ルイの後ろにもメインキャラたちがぞろぞろ。




アイツらもなんか買っているな。




ルイを見ると何か買ったのか片手に紙袋。

すると、ルイはうちが持っていた紙袋をさっと取る。




「姉さん、持つよ」




ああ、さすが弟。

でもね、そんなに重くないんだ、それ。




と思いつつも、うちはルイに紙袋を渡す。




「ルイ、帰るぞ」


「あ、はい」


「え?帰るの??」




荷物が少なそうなルースはキョトンとしていた。




「ああ、十分買い物したからな」


「使えそうなものはあった??」


「いや、なかった。

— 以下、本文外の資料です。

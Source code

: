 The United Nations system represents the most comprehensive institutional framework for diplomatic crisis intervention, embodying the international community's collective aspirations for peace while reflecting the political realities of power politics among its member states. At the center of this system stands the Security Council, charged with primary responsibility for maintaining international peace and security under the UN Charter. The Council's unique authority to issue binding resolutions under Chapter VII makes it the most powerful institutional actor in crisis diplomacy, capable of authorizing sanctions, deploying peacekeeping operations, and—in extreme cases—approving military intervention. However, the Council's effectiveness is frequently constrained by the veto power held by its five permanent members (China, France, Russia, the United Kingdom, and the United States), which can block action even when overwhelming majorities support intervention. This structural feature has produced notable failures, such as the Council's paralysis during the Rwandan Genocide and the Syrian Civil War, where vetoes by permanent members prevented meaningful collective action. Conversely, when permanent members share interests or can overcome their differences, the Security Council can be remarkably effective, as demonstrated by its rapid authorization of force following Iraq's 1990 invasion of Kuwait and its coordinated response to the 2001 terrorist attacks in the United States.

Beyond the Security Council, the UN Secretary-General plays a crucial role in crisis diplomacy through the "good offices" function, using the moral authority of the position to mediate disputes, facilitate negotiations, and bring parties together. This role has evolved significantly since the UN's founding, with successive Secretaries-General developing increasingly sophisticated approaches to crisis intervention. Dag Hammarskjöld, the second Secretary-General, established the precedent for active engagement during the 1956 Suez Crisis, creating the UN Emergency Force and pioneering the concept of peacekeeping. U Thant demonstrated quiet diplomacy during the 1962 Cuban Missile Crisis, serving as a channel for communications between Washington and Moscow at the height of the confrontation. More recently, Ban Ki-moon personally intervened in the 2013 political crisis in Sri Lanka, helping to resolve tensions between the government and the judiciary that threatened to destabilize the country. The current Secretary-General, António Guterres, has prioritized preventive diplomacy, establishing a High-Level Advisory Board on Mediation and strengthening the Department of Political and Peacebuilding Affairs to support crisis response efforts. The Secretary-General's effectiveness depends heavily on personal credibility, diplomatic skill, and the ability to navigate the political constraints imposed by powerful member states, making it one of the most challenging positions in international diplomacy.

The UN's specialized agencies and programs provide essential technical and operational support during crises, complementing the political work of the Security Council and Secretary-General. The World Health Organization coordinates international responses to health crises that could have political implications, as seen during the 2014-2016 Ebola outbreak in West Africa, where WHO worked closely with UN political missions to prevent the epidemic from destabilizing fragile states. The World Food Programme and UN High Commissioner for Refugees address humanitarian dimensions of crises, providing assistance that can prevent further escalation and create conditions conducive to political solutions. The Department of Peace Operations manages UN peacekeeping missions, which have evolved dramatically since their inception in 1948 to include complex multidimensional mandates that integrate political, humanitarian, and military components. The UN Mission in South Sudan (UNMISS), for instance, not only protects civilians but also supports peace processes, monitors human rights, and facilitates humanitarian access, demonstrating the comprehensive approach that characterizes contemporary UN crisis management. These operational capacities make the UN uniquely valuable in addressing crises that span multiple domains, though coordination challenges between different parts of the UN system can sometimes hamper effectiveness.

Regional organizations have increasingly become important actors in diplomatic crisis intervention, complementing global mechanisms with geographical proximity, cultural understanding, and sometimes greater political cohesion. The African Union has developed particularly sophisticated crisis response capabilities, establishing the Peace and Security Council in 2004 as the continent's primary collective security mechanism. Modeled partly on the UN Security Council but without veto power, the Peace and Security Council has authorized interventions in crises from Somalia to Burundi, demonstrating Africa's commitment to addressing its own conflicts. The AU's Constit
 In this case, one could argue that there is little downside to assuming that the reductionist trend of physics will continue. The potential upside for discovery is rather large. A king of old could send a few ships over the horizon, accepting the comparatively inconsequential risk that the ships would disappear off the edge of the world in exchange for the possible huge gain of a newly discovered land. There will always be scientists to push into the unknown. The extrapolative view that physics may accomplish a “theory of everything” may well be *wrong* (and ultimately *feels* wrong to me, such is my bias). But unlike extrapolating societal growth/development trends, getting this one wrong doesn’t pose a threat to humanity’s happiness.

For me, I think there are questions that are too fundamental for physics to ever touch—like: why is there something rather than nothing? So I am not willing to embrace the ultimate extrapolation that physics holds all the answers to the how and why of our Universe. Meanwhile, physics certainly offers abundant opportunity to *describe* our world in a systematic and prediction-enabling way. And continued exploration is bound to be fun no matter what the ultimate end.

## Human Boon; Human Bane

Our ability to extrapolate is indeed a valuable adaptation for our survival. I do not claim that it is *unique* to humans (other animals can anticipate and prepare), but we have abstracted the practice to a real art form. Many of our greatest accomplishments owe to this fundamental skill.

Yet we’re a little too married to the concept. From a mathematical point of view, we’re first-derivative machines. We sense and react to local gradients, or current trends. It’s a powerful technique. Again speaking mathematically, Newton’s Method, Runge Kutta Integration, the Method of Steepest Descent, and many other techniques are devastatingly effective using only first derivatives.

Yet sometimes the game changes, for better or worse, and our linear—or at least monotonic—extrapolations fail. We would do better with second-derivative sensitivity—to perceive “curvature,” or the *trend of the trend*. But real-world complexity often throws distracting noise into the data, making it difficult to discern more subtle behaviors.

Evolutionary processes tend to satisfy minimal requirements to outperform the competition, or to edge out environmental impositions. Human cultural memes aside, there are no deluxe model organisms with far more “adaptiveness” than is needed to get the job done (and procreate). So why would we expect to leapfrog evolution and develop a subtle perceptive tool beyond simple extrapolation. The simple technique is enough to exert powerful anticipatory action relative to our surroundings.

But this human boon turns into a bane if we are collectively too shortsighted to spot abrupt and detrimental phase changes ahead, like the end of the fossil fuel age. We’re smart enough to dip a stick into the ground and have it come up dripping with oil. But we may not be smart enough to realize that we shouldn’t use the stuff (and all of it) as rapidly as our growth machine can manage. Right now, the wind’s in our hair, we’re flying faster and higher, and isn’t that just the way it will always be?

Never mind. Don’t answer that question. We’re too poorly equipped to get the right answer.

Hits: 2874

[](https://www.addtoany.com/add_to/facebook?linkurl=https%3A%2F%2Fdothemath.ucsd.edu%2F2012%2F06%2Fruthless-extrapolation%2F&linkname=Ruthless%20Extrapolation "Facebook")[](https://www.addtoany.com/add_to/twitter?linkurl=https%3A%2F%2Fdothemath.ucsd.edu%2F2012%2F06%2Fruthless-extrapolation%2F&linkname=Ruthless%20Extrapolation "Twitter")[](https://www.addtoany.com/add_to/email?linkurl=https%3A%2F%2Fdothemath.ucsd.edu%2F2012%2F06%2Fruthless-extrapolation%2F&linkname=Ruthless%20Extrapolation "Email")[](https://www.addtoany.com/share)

だから……」


「だから……??」




ああ、だからな……。

明日も休みだからな……。





























「明日、魔窟に行こうと思うんだ」


「へ?」

「ん?」

「アメリア様??」

「アメリア、何言ってるの??」

「姉さん??」

「……また、ぶっ飛んだことを」

「へぇー。魔窟ね、面白そう」




クルス兄妹、『へん?』ってお前ら何言ってんだ。